This section discusses the theoretical background on the subject and contains the findings of previous empirical research. The first part explains why oil is used for explaining dynamics on macroeconomic level. The second part explains the relationship between oil returns and stock market returns, including empirical evidence from previous research.

2.1 Why oil matters.

Oil has a larger impact on the stock market than most people assumed in the past. Oil has been an important macroeconomic factor in previous research and is being used more as an explanatory variable in the finance.
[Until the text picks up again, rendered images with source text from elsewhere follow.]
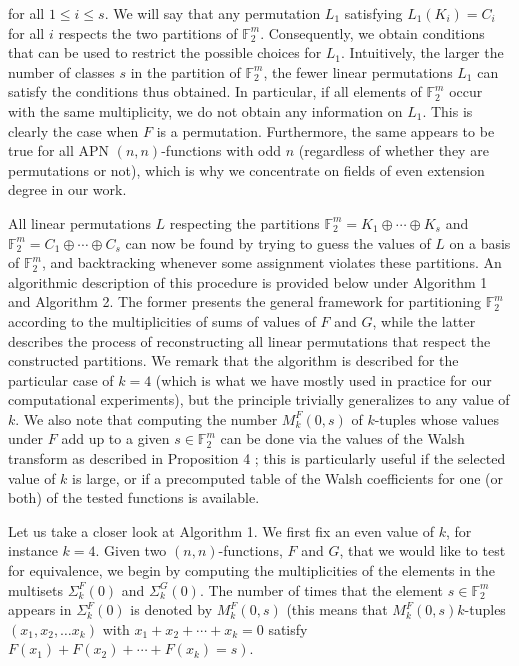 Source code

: \documentclass[10pt]{article}
\begin{document}
for all $1 \leq i \leq s$. We will say that any permutation $L_{1}$ satisfying $L_{1}\left(K_{i}\right)=C_{i}$ for all $i$ respects the two partitions of $\mathbb{F}_{2}^{m}$. Consequently, we obtain conditions that can be used to restrict the possible choices for $L_{1}$. Intuitively, the larger the number of classes $s$ in the partition of $\mathbb{F}_{2}^{m}$, the fewer linear permutations $L_{1}$ can satisfy the conditions thus obtained. In particular, if all elements of $\mathbb{F}_{2}^{m}$ occur with the same multiplicity, we do not obtain any information on $L_{1}$. This is clearly the case when $F$ is a permutation. Furthermore, the same appears to be true for all APN $(n, n)$-functions with odd $n$ (regardless of whether they are permutations or not), which is why we concentrate on fields of even extension degree in our work.

All linear permutations $L$ respecting the partitions $\mathbb{F}_{2}^{m}=K_{1} \oplus \cdots \oplus K_{s}$ and $\mathbb{F}_{2}^{m}= C_{1} \oplus \cdots \oplus C_{s}$ can now be found by trying to guess the values of $L$ on a basis of $\mathbb{F}_{2}^{m}$, and backtracking whenever some assignment violates these partitions. An algorithmic description of this procedure is provided below under Algorithm 1 and Algorithm 2. The former presents the general framework for partitioning $\mathbb{F}_{2}^{m}$ according to the multiplicities of sums of values of $F$ and $G$, while the latter describes the process of reconstructing all linear permutations that respect the constructed partitions. We remark that the algorithm is described for the particular case of $k=4$ (which is what we have mostly used in practice for our computational experiments), but the principle trivially generalizes to any value of $k$. We also note that computing the number $M_{k}^{F}(0, s)$ of $k$-tuples whose values under $F$ add up to a given $s \in \mathbb{F}_{2}^{m}$ can be done via the values of the Walsh transform as described in Proposition 4 ; this is particularly useful if the selected value of $k$ is large, or if a precomputed table of the Walsh coefficients for one (or both) of the tested functions is available.

Let us take a closer look at Algorithm 1. We first fix an even value of $k$, for instance $k=4$. Given two $(n, n)$-functions, $F$ and $G$, that we would like to test for equivalence, we begin by computing the multiplicities of the elements in the multisets $\Sigma_{k}^{F}(0)$ and $\Sigma_{k}^{G}(0)$. The number of times that the element $s \in \mathbb{F}_{2}^{m}$ appears in $\Sigma_{k}^{F}(0)$ is denoted by $M_{k}^{F}(0, s)$ (this means that $M_{k}^{F}(0, s) k$-tuples $\left(x_{1}, x_{2}, \ldots x_{k}\right)$ with $x_{1}+x_{2}+\cdots+x_{k}=0$ satisfy $\left.F\left(x_{1}\right)+F\left(x_{2}\right)+\cdots+F\left(x_{k}\right)=s\right)$.
\end{document}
Merton (1973) is one of the first that discusses the use of macroeconomic variables when estimating asset prices. Hamilton (1983) discovered a direct link between the change of the oil price and the change of the real output. An increase in the oil price predicts a decline in the countries real output. He suggest, but does not confirm, that big changes in the oil price have been causing most of the recessions of the 20th century.

The effect of oil on the economy is not symmetrical. An increase in the price of oil has more effect on the GDP than a decrease in the price of oil has. This asymmetrical effect was discovered by Mork (1989) and a few years later by Mory (1993). Mork (1989) used the same research method as Hamilton (1983) and he finds that the correlation of price of oil on the real GDP in the U.S. has become less in the years after Hamilton’s research. Hooker (1996)

challenges this relationship of the shocks in oil price on the economy and also finds that the relationship has become weaker in data after 1973.

More recent research from Jiménez-Rodríguez and Sánchez (2005) studied the impact of oil price shocks on the real economic activity of industrialized countries. They discovered a non-linear relation between the oil price and the real GDP. Research from Jones et al. (2004) studied the effect of oil price shocks since 1996 and also found an asymmetric relationship between the price of oil and the real GDP in the U.S.

2.2 What is the relation between oil and stock markets?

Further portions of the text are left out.